Information given
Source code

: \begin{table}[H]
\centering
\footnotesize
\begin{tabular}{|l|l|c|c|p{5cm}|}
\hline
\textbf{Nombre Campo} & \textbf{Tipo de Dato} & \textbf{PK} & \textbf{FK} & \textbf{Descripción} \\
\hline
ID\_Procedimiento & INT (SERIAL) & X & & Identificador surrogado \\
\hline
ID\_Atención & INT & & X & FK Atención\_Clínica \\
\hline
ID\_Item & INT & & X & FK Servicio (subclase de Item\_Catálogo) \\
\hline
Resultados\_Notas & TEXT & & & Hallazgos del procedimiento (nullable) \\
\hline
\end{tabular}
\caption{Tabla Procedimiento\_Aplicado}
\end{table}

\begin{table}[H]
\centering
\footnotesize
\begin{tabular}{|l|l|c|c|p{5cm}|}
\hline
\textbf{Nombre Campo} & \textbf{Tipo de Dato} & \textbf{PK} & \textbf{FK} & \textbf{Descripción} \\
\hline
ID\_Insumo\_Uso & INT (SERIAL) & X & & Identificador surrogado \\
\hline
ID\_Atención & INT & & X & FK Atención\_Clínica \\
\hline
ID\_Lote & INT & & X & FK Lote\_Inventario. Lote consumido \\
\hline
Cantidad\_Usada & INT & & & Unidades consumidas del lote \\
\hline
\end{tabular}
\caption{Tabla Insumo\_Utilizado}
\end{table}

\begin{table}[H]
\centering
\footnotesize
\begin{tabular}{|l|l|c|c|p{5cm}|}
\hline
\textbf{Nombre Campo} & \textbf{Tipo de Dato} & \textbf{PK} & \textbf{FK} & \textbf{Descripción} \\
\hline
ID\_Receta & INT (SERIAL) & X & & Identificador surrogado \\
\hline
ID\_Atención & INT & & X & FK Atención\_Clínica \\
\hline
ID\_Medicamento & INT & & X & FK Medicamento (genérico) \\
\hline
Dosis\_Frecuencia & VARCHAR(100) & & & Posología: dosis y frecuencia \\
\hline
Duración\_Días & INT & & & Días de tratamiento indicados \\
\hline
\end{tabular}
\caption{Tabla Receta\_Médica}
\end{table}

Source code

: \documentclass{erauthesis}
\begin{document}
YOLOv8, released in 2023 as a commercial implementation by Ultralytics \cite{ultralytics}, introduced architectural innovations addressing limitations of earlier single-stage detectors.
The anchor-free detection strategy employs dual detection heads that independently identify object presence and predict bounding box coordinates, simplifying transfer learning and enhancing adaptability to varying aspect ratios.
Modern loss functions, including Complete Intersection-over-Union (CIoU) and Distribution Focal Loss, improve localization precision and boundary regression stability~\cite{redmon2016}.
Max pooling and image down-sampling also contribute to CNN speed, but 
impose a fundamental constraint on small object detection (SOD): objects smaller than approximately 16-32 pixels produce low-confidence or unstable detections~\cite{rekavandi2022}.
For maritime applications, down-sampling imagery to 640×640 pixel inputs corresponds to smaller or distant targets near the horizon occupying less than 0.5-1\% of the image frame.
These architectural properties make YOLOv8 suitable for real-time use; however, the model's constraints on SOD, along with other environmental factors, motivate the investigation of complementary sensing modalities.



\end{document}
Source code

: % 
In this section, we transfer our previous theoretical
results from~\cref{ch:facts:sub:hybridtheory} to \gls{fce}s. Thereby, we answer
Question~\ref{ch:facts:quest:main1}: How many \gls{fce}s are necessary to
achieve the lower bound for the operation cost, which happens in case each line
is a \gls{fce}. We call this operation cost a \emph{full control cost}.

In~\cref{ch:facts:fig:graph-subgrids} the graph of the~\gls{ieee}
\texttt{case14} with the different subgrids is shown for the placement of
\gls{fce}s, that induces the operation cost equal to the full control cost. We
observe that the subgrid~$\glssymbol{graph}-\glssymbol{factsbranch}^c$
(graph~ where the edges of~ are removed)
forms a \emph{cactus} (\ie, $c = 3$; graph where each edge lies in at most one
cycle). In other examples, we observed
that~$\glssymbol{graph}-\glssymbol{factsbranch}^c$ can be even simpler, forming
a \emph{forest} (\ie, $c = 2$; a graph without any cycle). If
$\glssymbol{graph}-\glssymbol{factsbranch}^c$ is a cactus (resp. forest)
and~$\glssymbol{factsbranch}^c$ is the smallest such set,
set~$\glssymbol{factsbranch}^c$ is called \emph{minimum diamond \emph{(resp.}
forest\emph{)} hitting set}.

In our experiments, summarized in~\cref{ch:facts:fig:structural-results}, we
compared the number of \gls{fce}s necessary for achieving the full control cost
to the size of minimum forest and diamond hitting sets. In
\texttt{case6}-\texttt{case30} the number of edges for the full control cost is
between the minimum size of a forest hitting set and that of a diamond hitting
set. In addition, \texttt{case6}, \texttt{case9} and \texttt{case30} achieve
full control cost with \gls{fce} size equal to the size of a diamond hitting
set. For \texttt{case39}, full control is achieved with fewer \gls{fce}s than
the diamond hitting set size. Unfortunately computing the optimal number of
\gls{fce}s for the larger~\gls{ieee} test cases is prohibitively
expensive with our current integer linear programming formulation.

Task requirements
Retype the material above, line by line, exactly.

Answer for this exercise
Source code

: \begin{table}[H]
\centering
\footnotesize
\begin{tabular}{|l|l|c|c|p{5cm}|}
\hline
\textbf{Nombre Campo} & \textbf{Tipo de Dato} & \textbf{PK} & \textbf{FK} & \textbf{Descripción} \\
\hline
ID\_Procedimiento & INT (SERIAL) & X & & Identificador surrogado \\
\hline
ID\_Atención & INT & & X & FK Atención\_Clínica \\
\hline
ID\_Item & INT & & X & FK Servicio (subclase de Item\_Catálogo) \\
\hline
Resultados\_Notas & TEXT & & & Hallazgos del procedimiento (nullable) \\
\hline
\end{tabular}
\caption{Tabla Procedimiento\_Aplicado}
\end{table}

\begin{table}[H]
\centering
\footnotesize
\begin{tabular}{|l|l|c|c|p{5cm}|}
\hline
\textbf{Nombre Campo} & \textbf{Tipo de Dato} & \textbf{PK} & \textbf{FK} & \textbf{Descripción} \\
\hline
ID\_Insumo\_Uso & INT (SERIAL) & X & & Identificador surrogado \\
\hline
ID\_Atención & INT & & X & FK Atención\_Clínica \\
\hline
ID\_Lote & INT & & X & FK Lote\_Inventario. Lote consumido \\
\hline
Cantidad\_Usada & INT & & & Unidades consumidas del lote \\
\hline
\end{tabular}
\caption{Tabla Insumo\_Utilizado}
\end{table}

\begin{table}[H]
\centering
\footnotesize
\begin{tabular}{|l|l|c|c|p{5cm}|}
\hline
\textbf{Nombre Campo} & \textbf{Tipo de Dato} & \textbf{PK} & \textbf{FK} & \textbf{Descripción} \\
\hline
ID\_Receta & INT (SERIAL) & X & & Identificador surrogado \\
\hline
ID\_Atención & INT & & X & FK Atención\_Clínica \\
\hline
ID\_Medicamento & INT & & X & FK Medicamento (genérico) \\
\hline
Dosis\_Frecuencia & VARCHAR(100) & & & Posología: dosis y frecuencia \\
\hline
Duración\_Días & INT & & & Días de tratamiento indicados \\
\hline
\end{tabular}
\caption{Tabla Receta\_Médica}
\end{table}

Source code

: \documentclass{erauthesis}
\begin{document}
YOLOv8, released in 2023 as a commercial implementation by Ultralytics \cite{ultralytics}, introduced architectural innovations addressing limitations of earlier single-stage detectors.
The anchor-free detection strategy employs dual detection heads that independently identify object presence and predict bounding box coordinates, simplifying transfer learning and enhancing adaptability to varying aspect ratios.
Modern loss functions, including Complete Intersection-over-Union (CIoU) and Distribution Focal Loss, improve localization precision and boundary regression stability~\cite{redmon2016}.
Max pooling and image down-sampling also contribute to CNN speed, but 
impose a fundamental constraint on small object detection (SOD): objects smaller than approximately 16-32 pixels produce low-confidence or unstable detections~\cite{rekavandi2022}.
For maritime applications, down-sampling imagery to 640×640 pixel inputs corresponds to smaller or distant targets near the horizon occupying less than 0.5-1\% of the image frame.
These architectural properties make YOLOv8 suitable for real-time use; however, the model's constraints on SOD, along with other environmental factors, motivate the investigation of complementary sensing modalities.



\end{document}
Source code

: % 
In this section, we transfer our previous theoretical
results from~\cref{ch:facts:sub:hybridtheory} to \gls{fce}s. Thereby, we answer
Question~\ref{ch:facts:quest:main1}: How many \gls{fce}s are necessary to
achieve the lower bound for the operation cost, which happens in case each line
is a \gls{fce}. We call this operation cost a \emph{full control cost}.

In~\cref{ch:facts:fig:graph-subgrids} the graph of the~\gls{ieee}
\texttt{case14} with the different subgrids is shown for the placement of
\gls{fce}s, that induces the operation cost equal to the full control cost. We
observe that the subgrid~$\glssymbol{graph}-\glssymbol{factsbranch}^c$
(graph~ where the edges of~ are removed)
forms a \emph{cactus} (\ie, $c = 3$; graph where each edge lies in at most one
cycle). In other examples, we observed
that~$\glssymbol{graph}-\glssymbol{factsbranch}^c$ can be even simpler, forming
a \emph{forest} (\ie, $c = 2$; a graph without any cycle). If
$\glssymbol{graph}-\glssymbol{factsbranch}^c$ is a cactus (resp. forest)
and~$\glssymbol{factsbranch}^c$ is the smallest such set,
set~$\glssymbol{factsbranch}^c$ is called \emph{minimum diamond \emph{(resp.}
forest\emph{)} hitting set}.

In our experiments, summarized in~\cref{ch:facts:fig:structural-results}, we
compared the number of \gls{fce}s necessary for achieving the full control cost
to the size of minimum forest and diamond hitting sets. In
\texttt{case6}-\texttt{case30} the number of edges for the full control cost is
between the minimum size of a forest hitting set and that of a diamond hitting
set. In addition, \texttt{case6}, \texttt{case9} and \texttt{case30} achieve
full control cost with \gls{fce} size equal to the size of a diamond hitting
set. For \texttt{case39}, full control is achieved with fewer \gls{fce}s than
the diamond hitting set size. Unfortunately computing the optimal number of
\gls{fce}s for the larger~\gls{ieee} test cases is prohibitively
expensive with our current integer linear programming formulation.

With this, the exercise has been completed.